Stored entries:

===============

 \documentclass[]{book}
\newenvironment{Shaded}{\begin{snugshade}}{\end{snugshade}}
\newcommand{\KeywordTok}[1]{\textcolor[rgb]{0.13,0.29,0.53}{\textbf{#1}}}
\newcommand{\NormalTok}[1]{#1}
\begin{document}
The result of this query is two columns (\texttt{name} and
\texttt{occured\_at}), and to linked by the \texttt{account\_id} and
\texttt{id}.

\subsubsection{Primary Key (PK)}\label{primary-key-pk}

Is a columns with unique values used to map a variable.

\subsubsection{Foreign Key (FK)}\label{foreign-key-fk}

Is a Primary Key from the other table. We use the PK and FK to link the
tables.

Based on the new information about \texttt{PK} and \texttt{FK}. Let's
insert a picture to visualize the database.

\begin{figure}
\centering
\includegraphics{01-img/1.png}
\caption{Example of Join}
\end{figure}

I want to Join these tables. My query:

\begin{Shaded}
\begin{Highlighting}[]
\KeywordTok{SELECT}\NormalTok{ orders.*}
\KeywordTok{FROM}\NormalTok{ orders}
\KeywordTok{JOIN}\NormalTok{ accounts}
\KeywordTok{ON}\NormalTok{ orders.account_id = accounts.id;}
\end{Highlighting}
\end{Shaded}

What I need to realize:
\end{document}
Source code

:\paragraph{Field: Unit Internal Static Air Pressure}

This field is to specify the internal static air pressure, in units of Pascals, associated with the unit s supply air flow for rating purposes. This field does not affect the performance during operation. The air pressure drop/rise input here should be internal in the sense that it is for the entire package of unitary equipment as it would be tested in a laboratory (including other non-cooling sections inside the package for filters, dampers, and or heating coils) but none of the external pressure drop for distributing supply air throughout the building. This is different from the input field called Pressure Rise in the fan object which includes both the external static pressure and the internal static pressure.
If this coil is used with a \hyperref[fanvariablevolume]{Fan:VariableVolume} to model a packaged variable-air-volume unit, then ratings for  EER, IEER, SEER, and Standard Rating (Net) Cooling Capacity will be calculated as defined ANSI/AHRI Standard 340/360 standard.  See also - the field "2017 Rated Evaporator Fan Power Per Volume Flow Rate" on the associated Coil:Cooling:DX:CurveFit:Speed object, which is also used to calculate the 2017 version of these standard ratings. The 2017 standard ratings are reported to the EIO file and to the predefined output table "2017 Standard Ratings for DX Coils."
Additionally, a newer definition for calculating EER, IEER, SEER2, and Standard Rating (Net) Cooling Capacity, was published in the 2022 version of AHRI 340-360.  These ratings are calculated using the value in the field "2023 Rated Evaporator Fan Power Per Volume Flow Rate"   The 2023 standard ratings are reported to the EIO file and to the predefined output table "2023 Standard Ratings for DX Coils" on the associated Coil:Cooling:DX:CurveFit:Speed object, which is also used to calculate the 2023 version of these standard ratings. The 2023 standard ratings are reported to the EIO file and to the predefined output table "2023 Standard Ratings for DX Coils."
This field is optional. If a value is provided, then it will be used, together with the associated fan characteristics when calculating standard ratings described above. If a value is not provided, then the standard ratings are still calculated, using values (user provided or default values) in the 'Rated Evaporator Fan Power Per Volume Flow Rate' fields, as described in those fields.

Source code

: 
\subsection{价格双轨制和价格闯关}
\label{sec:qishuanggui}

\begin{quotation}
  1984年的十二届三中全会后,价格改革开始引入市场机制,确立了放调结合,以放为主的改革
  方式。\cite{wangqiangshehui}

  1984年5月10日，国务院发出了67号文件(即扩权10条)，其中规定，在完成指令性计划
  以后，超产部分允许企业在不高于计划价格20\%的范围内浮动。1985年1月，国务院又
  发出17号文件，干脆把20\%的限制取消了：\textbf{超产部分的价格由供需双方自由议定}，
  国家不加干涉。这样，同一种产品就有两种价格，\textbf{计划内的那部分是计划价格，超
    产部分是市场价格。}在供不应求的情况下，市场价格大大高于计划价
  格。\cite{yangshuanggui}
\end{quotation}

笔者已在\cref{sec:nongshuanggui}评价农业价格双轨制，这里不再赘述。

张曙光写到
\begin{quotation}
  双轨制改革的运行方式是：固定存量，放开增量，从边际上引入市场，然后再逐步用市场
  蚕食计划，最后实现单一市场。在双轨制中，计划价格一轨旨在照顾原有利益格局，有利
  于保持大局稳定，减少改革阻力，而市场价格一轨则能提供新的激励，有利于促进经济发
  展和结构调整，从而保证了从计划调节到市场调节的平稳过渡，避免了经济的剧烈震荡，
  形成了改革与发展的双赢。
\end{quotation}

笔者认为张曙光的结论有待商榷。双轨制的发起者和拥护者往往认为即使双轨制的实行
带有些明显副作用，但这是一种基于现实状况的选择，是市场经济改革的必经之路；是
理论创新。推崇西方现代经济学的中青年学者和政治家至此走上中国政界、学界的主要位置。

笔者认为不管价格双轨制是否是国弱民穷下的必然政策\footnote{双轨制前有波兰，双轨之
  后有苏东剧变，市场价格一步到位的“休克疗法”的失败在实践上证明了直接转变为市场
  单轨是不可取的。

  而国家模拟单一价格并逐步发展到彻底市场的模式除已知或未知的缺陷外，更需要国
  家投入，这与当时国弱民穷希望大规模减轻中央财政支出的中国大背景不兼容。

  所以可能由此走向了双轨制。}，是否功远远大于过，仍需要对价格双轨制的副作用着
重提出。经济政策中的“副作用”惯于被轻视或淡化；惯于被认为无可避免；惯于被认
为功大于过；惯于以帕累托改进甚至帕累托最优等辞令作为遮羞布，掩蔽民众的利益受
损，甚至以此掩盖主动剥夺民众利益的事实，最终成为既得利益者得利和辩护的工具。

===============

### What you are asked to do:
Recopy the entries above exactly, with every line included.

### Answer to this exercise:
 \documentclass[]{book}
\newenvironment{Shaded}{\begin{snugshade}}{\end{snugshade}}
\newcommand{\KeywordTok}[1]{\textcolor[rgb]{0.13,0.29,0.53}{\textbf{#1}}}
\newcommand{\NormalTok}[1]{#1}
\begin{document}
The result of this query is two columns (\texttt{name} and
\texttt{occured\_at}), and to linked by the \texttt{account\_id} and
\texttt{id}.

\subsubsection{Primary Key (PK)}\label{primary-key-pk}

Is a columns with unique values used to map a variable.

\subsubsection{Foreign Key (FK)}\label{foreign-key-fk}

Is a Primary Key from the other table. We use the PK and FK to link the
tables.

Based on the new information about \texttt{PK} and \texttt{FK}. Let's
insert a picture to visualize the database.

\begin{figure}
\centering
\includegraphics{01-img/1.png}
\caption{Example of Join}
\end{figure}

I want to Join these tables. My query:

\begin{Shaded}
\begin{Highlighting}[]
\KeywordTok{SELECT}\NormalTok{ orders.*}
\KeywordTok{FROM}\NormalTok{ orders}
\KeywordTok{JOIN}\NormalTok{ accounts}
\KeywordTok{ON}\NormalTok{ orders.account_id = accounts.id;}
\end{Highlighting}
\end{Shaded}

What I need to realize:
\end{document}
Source code

:\paragraph{Field: Unit Internal Static Air Pressure}

This field is to specify the internal static air pressure, in units of Pascals, associated with the unit s supply air flow for rating purposes. This field does not affect the performance during operation. The air pressure drop/rise input here should be internal in the sense that it is for the entire package of unitary equipment as it would be tested in a laboratory (including other non-cooling sections inside the package for filters, dampers, and or heating coils) but none of the external pressure drop for distributing supply air throughout the building. This is different from the input field called Pressure Rise in the fan object which includes both the external static pressure and the internal static pressure.
If this coil is used with a \hyperref[fanvariablevolume]{Fan:VariableVolume} to model a packaged variable-air-volume unit, then ratings for  EER, IEER, SEER, and Standard Rating (Net) Cooling Capacity will be calculated as defined ANSI/AHRI Standard 340/360 standard.  See also - the field "2017 Rated Evaporator Fan Power Per Volume Flow Rate" on the associated Coil:Cooling:DX:CurveFit:Speed object, which is also used to calculate the 2017 version of these standard ratings. The 2017 standard ratings are reported to the EIO file and to the predefined output table "2017 Standard Ratings for DX Coils."
Additionally, a newer definition for calculating EER, IEER, SEER2, and Standard Rating (Net) Cooling Capacity, was published in the 2022 version of AHRI 340-360.  These ratings are calculated using the value in the field "2023 Rated Evaporator Fan Power Per Volume Flow Rate"   The 2023 standard ratings are reported to the EIO file and to the predefined output table "2023 Standard Ratings for DX Coils" on the associated Coil:Cooling:DX:CurveFit:Speed object, which is also used to calculate the 2023 version of these standard ratings. The 2023 standard ratings are reported to the EIO file and to the predefined output table "2023 Standard Ratings for DX Coils."
This field is optional. If a value is provided, then it will be used, together with the associated fan characteristics when calculating standard ratings described above. If a value is not provided, then the standard ratings are still calculated, using values (user provided or default values) in the 'Rated Evaporator Fan Power Per Volume Flow Rate' fields, as described in those fields.

Source code

: 
\subsection{价格双轨制和价格闯关}
\label{sec:qishuanggui}

\begin{quotation}
  1984年的十二届三中全会后,价格改革开始引入市场机制,确立了放调结合,以放为主的改革
  方式。\cite{wangqiangshehui}

  1984年5月10日，国务院发出了67号文件(即扩权10条)，其中规定，在完成指令性计划
  以后，超产部分允许企业在不高于计划价格20\%的范围内浮动。1985年1月，国务院又
  发出17号文件，干脆把20\%的限制取消了：\textbf{超产部分的价格由供需双方自由议定}，
  国家不加干涉。这样，同一种产品就有两种价格，\textbf{计划内的那部分是计划价格，超
    产部分是市场价格。}在供不应求的情况下，市场价格大大高于计划价
  格。\cite{yangshuanggui}
\end{quotation}

笔者已在\cref{sec:nongshuanggui}评价农业价格双轨制，这里不再赘述。

张曙光写到
\begin{quotation}
  双轨制改革的运行方式是：固定存量，放开增量，从边际上引入市场，然后再逐步用市场
  蚕食计划，最后实现单一市场。在双轨制中，计划价格一轨旨在照顾原有利益格局，有利
  于保持大局稳定，减少改革阻力，而市场价格一轨则能提供新的激励，有利于促进经济发
  展和结构调整，从而保证了从计划调节到市场调节的平稳过渡，避免了经济的剧烈震荡，
  形成了改革与发展的双赢。
\end{quotation}

笔者认为张曙光的结论有待商榷。双轨制的发起者和拥护者往往认为即使双轨制的实行
带有些明显副作用，但这是一种基于现实状况的选择，是市场经济改革的必经之路；是
理论创新。推崇西方现代经济学的中青年学者和政治家至此走上中国政界、学界的主要位置。

笔者认为不管价格双轨制是否是国弱民穷下的必然政策\footnote{双轨制前有波兰，双轨之
  后有苏东剧变，市场价格一步到位的“休克疗法”的失败在实践上证明了直接转变为市场
  单轨是不可取的。

  而国家模拟单一价格并逐步发展到彻底市场的模式除已知或未知的缺陷外，更需要国
  家投入，这与当时国弱民穷希望大规模减轻中央财政支出的中国大背景不兼容。

  所以可能由此走向了双轨制。}，是否功远远大于过，仍需要对价格双轨制的副作用着
重提出。经济政策中的“副作用”惯于被轻视或淡化；惯于被认为无可避免；惯于被认
为功大于过；惯于以帕累托改进甚至帕累托最优等辞令作为遮羞布，掩蔽民众的利益受
损，甚至以此掩盖主动剥夺民众利益的事实，最终成为既得利益者得利和辩护的工具。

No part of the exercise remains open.